I Guess That I Need to Talk About This

Matthew G. Saroff
3 min readMar 7, 2022

Last night, I posted an interesting article that I originally found on the Russian nationalist site The Vinyard of the Saker.

Some of you are no doubt wondering why I am skulking around that part of the internet. (I am sure that a lot of you are just dismissing me as a tankie.)

I have been following Russian nationalist writings for years, because I think that its important to understand the attitudes of politically engaged Russians, particularly those who are hostile and suspicious of the west.

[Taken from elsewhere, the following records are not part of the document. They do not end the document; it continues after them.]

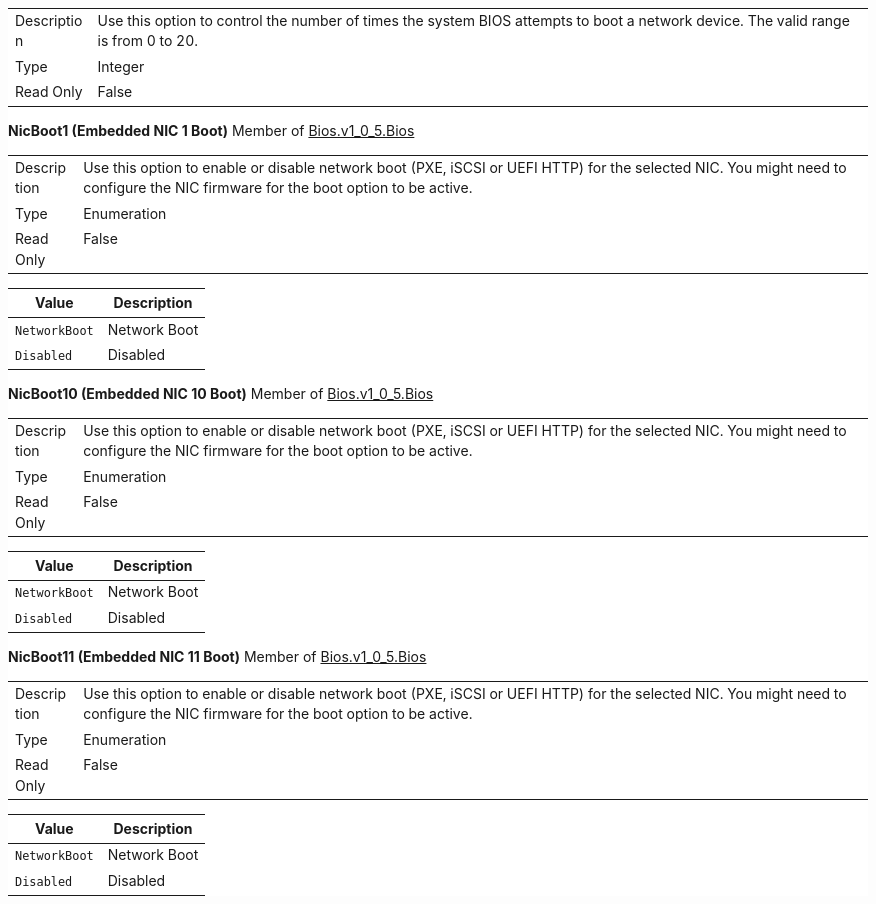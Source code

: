 | | |
|---|---|
|Description|Use this option to control the number of times the system BIOS attempts to boot a network device. The valid range is from 0 to 20.|
|Type|Integer|
|Read Only|False|

**NicBoot1 (Embedded NIC 1 Boot)**
Member of [Bios.v1\_0\_5.Bios](#bios)

| | |
|---|---|
|Description|Use this option to enable or disable network boot (PXE, iSCSI or UEFI HTTP) for the selected NIC. You might need to configure the NIC firmware for the boot option to be active.|
|Type|Enumeration|
|Read Only|False|

|Value|Description|
|---|---|
|`NetworkBoot`|Network Boot|
|`Disabled`|Disabled|

**NicBoot10 (Embedded NIC 10 Boot)**
Member of [Bios.v1\_0\_5.Bios](#bios)

| | |
|---|---|
|Description|Use this option to enable or disable network boot (PXE, iSCSI or UEFI HTTP) for the selected NIC. You might need to configure the NIC firmware for the boot option to be active.|
|Type|Enumeration|
|Read Only|False|

|Value|Description|
|---|---|
|`NetworkBoot`|Network Boot|
|`Disabled`|Disabled|

**NicBoot11 (Embedded NIC 11 Boot)**
Member of [Bios.v1\_0\_5.Bios](#bios)

| | |
|---|---|
|Description|Use this option to enable or disable network boot (PXE, iSCSI or UEFI HTTP) for the selected NIC. You might need to configure the NIC firmware for the boot option to be active.|
|Type|Enumeration|
|Read Only|False|

|Value|Description|
|---|---|
|`NetworkBoot`|Network Boot|
|`Disabled`|Disabled|

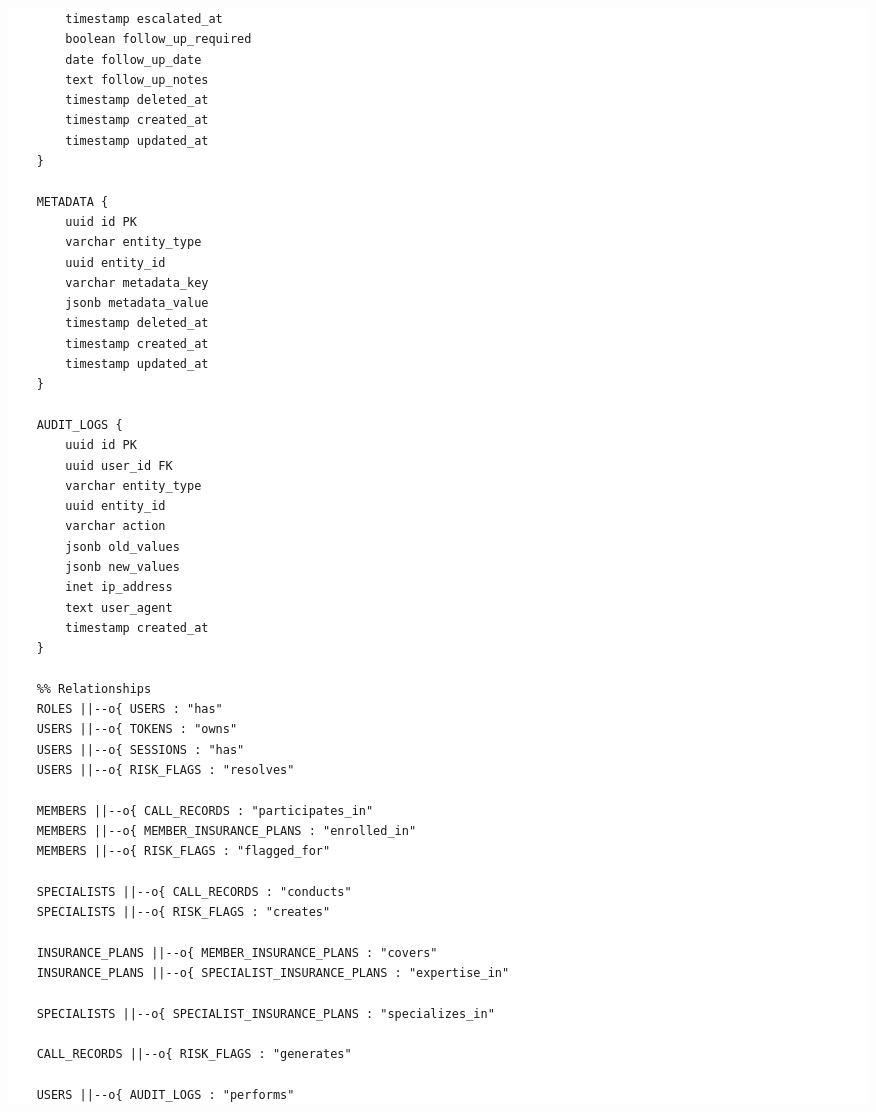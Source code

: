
 ```mermaid
        timestamp escalated_at
        boolean follow_up_required
        date follow_up_date
        text follow_up_notes
        timestamp deleted_at
        timestamp created_at
        timestamp updated_at
    }

    METADATA {
        uuid id PK
        varchar entity_type
        uuid entity_id
        varchar metadata_key
        jsonb metadata_value
        timestamp deleted_at
        timestamp created_at
        timestamp updated_at
    }

    AUDIT_LOGS {
        uuid id PK
        uuid user_id FK
        varchar entity_type
        uuid entity_id
        varchar action
        jsonb old_values
        jsonb new_values
        inet ip_address
        text user_agent
        timestamp created_at
    }

    %% Relationships
    ROLES ||--o{ USERS : "has"
    USERS ||--o{ TOKENS : "owns"
    USERS ||--o{ SESSIONS : "has"
    USERS ||--o{ RISK_FLAGS : "resolves"

    MEMBERS ||--o{ CALL_RECORDS : "participates_in"
    MEMBERS ||--o{ MEMBER_INSURANCE_PLANS : "enrolled_in"
    MEMBERS ||--o{ RISK_FLAGS : "flagged_for"

    SPECIALISTS ||--o{ CALL_RECORDS : "conducts"
    SPECIALISTS ||--o{ RISK_FLAGS : "creates"

    INSURANCE_PLANS ||--o{ MEMBER_INSURANCE_PLANS : "covers"
    INSURANCE_PLANS ||--o{ SPECIALIST_INSURANCE_PLANS : "expertise_in"

    SPECIALISTS ||--o{ SPECIALIST_INSURANCE_PLANS : "specializes_in"

    CALL_RECORDS ||--o{ RISK_FLAGS : "generates"

    USERS ||--o{ AUDIT_LOGS : "performs"
```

Given that Russia has thousands of nuclear weapons, and has been on a collision course with the US over the ill-advised NATO expansion since Boris Nikolayevich was President of the Russian Federation, and that elements of the US state security and foreign policy apparatuses have been calling for the eventual breakup of the Russian Federation in the manner that Yugoslavia was broken up.

The basic calculus of the great power conflict are fairly straightforward, and the Russians have been very clear on this since (at least) Putin’s 2007 speech at the Munich security conference.

You don’t need to get your finger on the pulse of the Russian nationalists to figure this out, but if you want to understand the underlying attitudes driving this, you do need to read what they have written.

Here are the takeaways that I have gotten from reading these sites:

  • They have not gotten over 1054,* and as such see the the conflict as a part of a war on Orthodox Christianity.
  • For some reason, the British and the Church of England is a common theme in this.
  • They see the west as implacably hostile to Russia and Russians.
  • They believe at significant elements of the polity in other former Soviet republics are Nazis, neo-Nazis, or glorify Nazis, which is like waving a red flag in front of a bull for most Russians, even more so for Putin, who is St. Petersburg (Leningrad) born and bred. (That whole siege of Leningrad thing)

I think that this explains Putin’s opportunistic appeals to “traditional” Russian religious values.

I also think that, for at least some of the Russian public see this as a literal religious crusade.

Perhaps it would have been better if the American state security and foreign policy apparatus, generally known as, “The Blob,” had actually addressed the more concrete concerns of successive Russian governments over the past 30 years or so.

To quote (not) Tallyrand, 30 years of US triumphalism, “Was worse than a crime, it was a mistake.”

*The Great Schism. Read a history book.